Judas hanged himself.
I remember reading through this story and thinking how horrible Judas was, and how he got what he deserved for his decisions. His choices led him to the ultimate consequence of killing himself, seemingly believing there was no hope for him. He made his choice. His choices were his responsibility and he needed to face the consequences.
Today I read this story and I see Judas as an archetype for the deviants seeking penitents in society we so quickly dismiss because of their past choices. When men and women from our past come to us with remorse for their actions, we will sometimes fail to give them a second chance even though they are filled with grief and remorse for their actions. They come bearing the rotten fruit of their actions, wanting to return it but we look at them and say, “That is your responsibility.”

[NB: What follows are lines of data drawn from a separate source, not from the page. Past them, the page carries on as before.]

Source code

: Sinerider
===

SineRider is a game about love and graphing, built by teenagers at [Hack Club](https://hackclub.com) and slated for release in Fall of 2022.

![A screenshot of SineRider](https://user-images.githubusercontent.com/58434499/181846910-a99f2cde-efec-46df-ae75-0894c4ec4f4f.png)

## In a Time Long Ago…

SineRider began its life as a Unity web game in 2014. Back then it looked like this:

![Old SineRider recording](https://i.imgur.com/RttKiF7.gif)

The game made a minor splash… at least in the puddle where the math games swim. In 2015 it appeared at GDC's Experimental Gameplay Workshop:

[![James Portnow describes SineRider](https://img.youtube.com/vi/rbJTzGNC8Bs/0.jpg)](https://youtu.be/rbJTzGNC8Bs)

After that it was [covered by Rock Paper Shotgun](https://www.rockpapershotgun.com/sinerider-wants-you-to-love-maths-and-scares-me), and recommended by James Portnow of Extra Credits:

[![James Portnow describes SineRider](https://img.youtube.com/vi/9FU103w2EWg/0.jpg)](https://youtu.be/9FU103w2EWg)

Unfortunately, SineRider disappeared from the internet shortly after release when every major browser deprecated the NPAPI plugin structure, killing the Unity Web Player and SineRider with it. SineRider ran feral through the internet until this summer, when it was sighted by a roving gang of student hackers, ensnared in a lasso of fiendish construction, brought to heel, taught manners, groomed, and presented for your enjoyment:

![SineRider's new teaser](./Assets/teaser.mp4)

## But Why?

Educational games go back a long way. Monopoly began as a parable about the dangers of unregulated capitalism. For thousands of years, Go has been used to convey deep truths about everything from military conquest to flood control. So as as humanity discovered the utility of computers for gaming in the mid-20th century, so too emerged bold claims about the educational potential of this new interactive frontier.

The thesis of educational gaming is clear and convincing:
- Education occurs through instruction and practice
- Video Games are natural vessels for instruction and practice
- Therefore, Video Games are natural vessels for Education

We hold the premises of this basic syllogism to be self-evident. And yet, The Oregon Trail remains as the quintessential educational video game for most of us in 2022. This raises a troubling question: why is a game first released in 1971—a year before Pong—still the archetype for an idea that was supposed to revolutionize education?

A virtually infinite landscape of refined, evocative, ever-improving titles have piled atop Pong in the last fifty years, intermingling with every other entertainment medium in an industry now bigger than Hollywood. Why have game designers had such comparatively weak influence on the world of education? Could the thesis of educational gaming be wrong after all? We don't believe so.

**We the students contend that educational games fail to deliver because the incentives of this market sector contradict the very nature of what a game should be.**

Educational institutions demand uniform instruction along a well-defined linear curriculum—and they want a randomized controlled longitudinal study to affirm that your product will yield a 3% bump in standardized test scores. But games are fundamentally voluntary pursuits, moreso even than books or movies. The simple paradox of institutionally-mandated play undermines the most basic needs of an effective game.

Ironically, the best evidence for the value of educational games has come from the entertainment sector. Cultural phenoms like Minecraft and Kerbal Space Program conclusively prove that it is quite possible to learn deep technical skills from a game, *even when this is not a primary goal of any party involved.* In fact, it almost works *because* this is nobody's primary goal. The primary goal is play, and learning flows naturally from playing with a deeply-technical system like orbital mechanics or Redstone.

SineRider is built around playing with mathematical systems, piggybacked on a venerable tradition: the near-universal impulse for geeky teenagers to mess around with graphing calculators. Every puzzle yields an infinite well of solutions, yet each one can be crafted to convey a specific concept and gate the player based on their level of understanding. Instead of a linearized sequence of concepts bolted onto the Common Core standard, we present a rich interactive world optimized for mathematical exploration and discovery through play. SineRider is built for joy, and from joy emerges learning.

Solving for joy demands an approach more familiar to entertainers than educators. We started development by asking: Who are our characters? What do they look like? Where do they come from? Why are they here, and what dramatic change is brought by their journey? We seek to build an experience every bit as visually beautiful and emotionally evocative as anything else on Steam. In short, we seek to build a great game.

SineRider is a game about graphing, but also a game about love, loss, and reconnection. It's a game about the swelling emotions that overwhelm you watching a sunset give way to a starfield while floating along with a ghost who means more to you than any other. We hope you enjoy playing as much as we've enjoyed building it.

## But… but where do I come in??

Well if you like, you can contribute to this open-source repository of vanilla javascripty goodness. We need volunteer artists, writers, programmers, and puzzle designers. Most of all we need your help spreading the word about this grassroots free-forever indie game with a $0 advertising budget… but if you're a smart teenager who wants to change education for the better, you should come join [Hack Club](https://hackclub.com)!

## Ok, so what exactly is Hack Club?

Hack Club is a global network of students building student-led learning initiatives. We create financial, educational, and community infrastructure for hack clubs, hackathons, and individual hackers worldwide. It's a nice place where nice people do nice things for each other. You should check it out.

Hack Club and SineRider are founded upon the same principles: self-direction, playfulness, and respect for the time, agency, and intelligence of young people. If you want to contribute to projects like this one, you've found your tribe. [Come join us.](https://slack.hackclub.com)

In the neighborhood I work in there is a man who is regarded as dangerous. His story is not without complication. He has a history of opiate abuse, thievery, hurting others, and by all accounts people are told that when they see him walking down the street they need to not just turn around, but cross the street to get out of his path.
“Just. Stay. Out. Of. His. Way.”
One day he caught me off guard and he ended up right in front of me as I was on a walk during lunch. He didn’t ask for money or tried to harm me, but he looked at me with tears in his eyes holding a half-eaten hamburger. His hands were dirty, his face was tired, his legs quivering with exhaustion he opened his mouth and began to speak to me:
“I am trying. I have made some mistakes in my life. I have tattoos on my face, I have stolen things, I have used drugs, and I am doing everything I can to turn my life around, but no one wants to help me anymore. What do I do?”
This is Judas, and I would venture we all know one. They are in our families, they live next door, perhaps even they are old friends. They come to us, take advantage of our kindness, we help them, and then they end up back where they always do. Right? Sounds like a normal story.
But the fact of the manner is that this Judas in my neighborhood goes by some other names as well: thug, addict, junkie, thief. This man remains what others call him, I wonder how it would change if we shifted our approach to such men and women. What if offered a new name: Son, Daughter, or Child of the Divine?
But the other names are easier, huh? They place the blame on the individual instead of recounting the responsibility we all have to our neighbor, but we often neglect the calling to care for the one in prison, and dare I say in rehab or in reentry.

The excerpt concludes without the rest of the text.